In 1876 the private School of Drawing and Decorative Art for Women (Tegne- og Kunstindustriskolen for Kvinder) opened. In 1888 the Academy opened a special line for women artists. In 1908 the academy merged its Art School for Women with the Royal Danish Academy of Fine Arts.”
#2-Anne Sophie Petersen Captured Glowing Light
Like so many of her fellow Scandinavian artists, she mastered light on the canvas. Two of her most successful paintings depict lanterns in the Saint Martin Day celebration.
She visited Skagen in 1889. The Skagen Painters were mainly Danish artists. They gathered in the fishing village of Skagen each summer from the late 1870s until the turn of the century. It was a tight-knit group of friends and colleagues coalesced by Michael and Anna Ancher.
Spectacular scenery and quality of light inspired them to paint en plein air in the vein of the French Impressionists. Having broken away from the rigid rules of the Royal Swedish Academy of Arts and the Royal Danish Academy of Fine Arts, their subject matter largely came from daily life in the village.
Petersen depicted Anne Anna Ancher in An Evening with Girlfriends. By Lamplight in 1891. She also met with several of the Skagen group at the Paris Exposition.
#3-She Exhibited At Prestigious Galleries and Other Venues
In 1883 she made her debut at the Charlottenborg Spring Exhibition, at the former site of a Botanical Garden at the Palace of Charlottenborg. She exhibited there several times until 1910.

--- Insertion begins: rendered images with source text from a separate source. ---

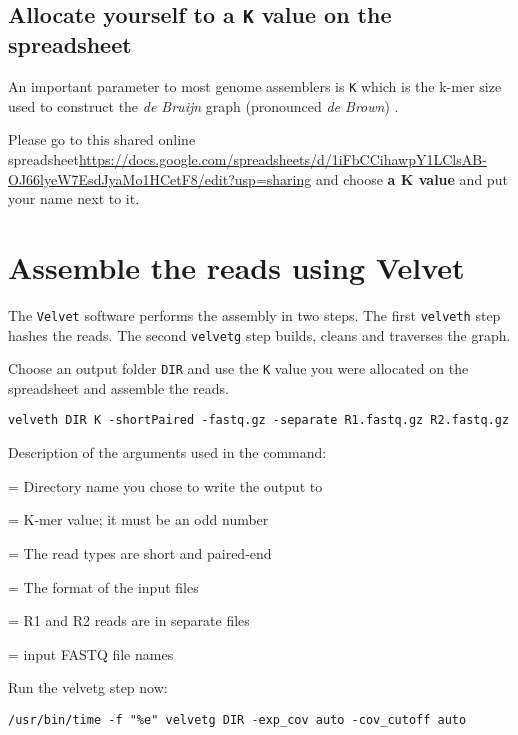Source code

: \subsection{Allocate yourself to a \texttt{K} value on the spreadsheet}

An important parameter to most genome assemblers is \texttt{K} which is the
k-mer size used to construct the \textit{de Bruijn} graph (pronounced \textit{de Brown}) .

Please go to this shared online spreadsheet\url{https://docs.google.com/spreadsheets/d/1iFbCCihawpY1LClsAB-OJ66lyeW7EsdJyaMo1HCetF8/edit?usp=sharing}
and choose \textbf{a K value} and put your name next to it.

\section{Assemble the reads using Velvet}
The \texttt{Velvet} software performs the assembly in two steps. The first \texttt{velveth}
step hashes the reads. The second \texttt{velvetg} step builds, cleans and traverses the graph.

\begin{steps}
Choose an output folder \texttt{DIR} and use the \texttt{K} value you were allocated on the spreadsheet and assemble the reads.
\begin{lstlisting}
velveth DIR K -shortPaired -fastq.gz -separate R1.fastq.gz R2.fastq.gz
\end{lstlisting}
\end{steps}

Description of the arguments used in the command:
\begin{description}[style=multiline,labelindent=0cm,align=right,leftmargin=\descriptionlabelspace,rightmargin=1.5cm,font=\ttfamily]
  \item[DIR] = Directory name you chose to write the output to
  \item[K] = K-mer value; it must be an odd number
  \item[-shortPaired] = The read types are short and paired-end
  \item[-fastq.gz] = The format of the input files
  \item[-separate] = R1 and R2 reads are in separate files
  \item[input file names] = input FASTQ file names
\end{description}

\begin{steps}
Run the velvetg step now:
\begin{lstlisting}
/usr/bin/time -f "%e" velvetg DIR -exp_cov auto -cov_cutoff auto
\end{lstlisting}
\end{steps}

She exhibited at the Exposition Universelle in Paris in 1889, along with numerous Nordic artists including several of the Skagen painters. The prestigious exhibit ran from May 6 to October 31, attracting more than thirty-two million visitors. Many products, inventions and art works were exhibited. Among the most famous was the Eiffel Tower.
Anne Sophie Petersen was invited to exhibit several of her paintings at the Palace of Fine Arts for women at the 1893 World’s Columbian Exposition in Chicago, Illinois. At a time when many people still considered female artists inferior to their male counterparts, the Exposition committee included works from hundreds of female American and International artists.
When dissension arose over the question of segregating women’s achievements in a separate building,
The Board of Lady Managers for the Woman’s Pavilion at the fair initially opposed exhibiting women’s creations separately. They argued that women artists should engage in free competition in the general juried awards. Eventually the plan proceeded thanks to the volume of high quality work that was submitted.
The History of the World’s Fair states: “It will be a long time before such an aggregation of woman’s work, as may now be seen in the Woman’s Building, can be gathered from all parts of the world again.”
Among the many celebrated female artists of the time were Mary Cassatt who painted a large mural and Clara Driscoll, designer and innovator of some of Louis Comfort Tiffany’s lamps and other products.
#4-She Supported the Suffragists
Annie Sophie Petersen painted several notable works. Among the most famous is An Evening with Girlfriends. By Lamplight,1891. The women depicted were all contemporary artists. They are the Danish painters Marie Kroyer, Bertha Wegmann (lying down) and the Swedish Painter Jeanna Bauck. They are listening to the Danish violinist Frida Schytte.
According to the Hirschsprung Collection, which owns the painting, Petersen had gathered together these Scandinavian pioneers for the movement for women’s right to express themselves in the arts imbued the painting with a certain emblematic quality.
The Hirschsprung Collection held a small exhibition in 2009. Petersen’s work, which had largely been forgotten, was the focal point. Their 2015 exhibition in celebration of the centenary of women’s suffrage in Denmark included works by seven female artists. Anne Sophie Petersen stood among them.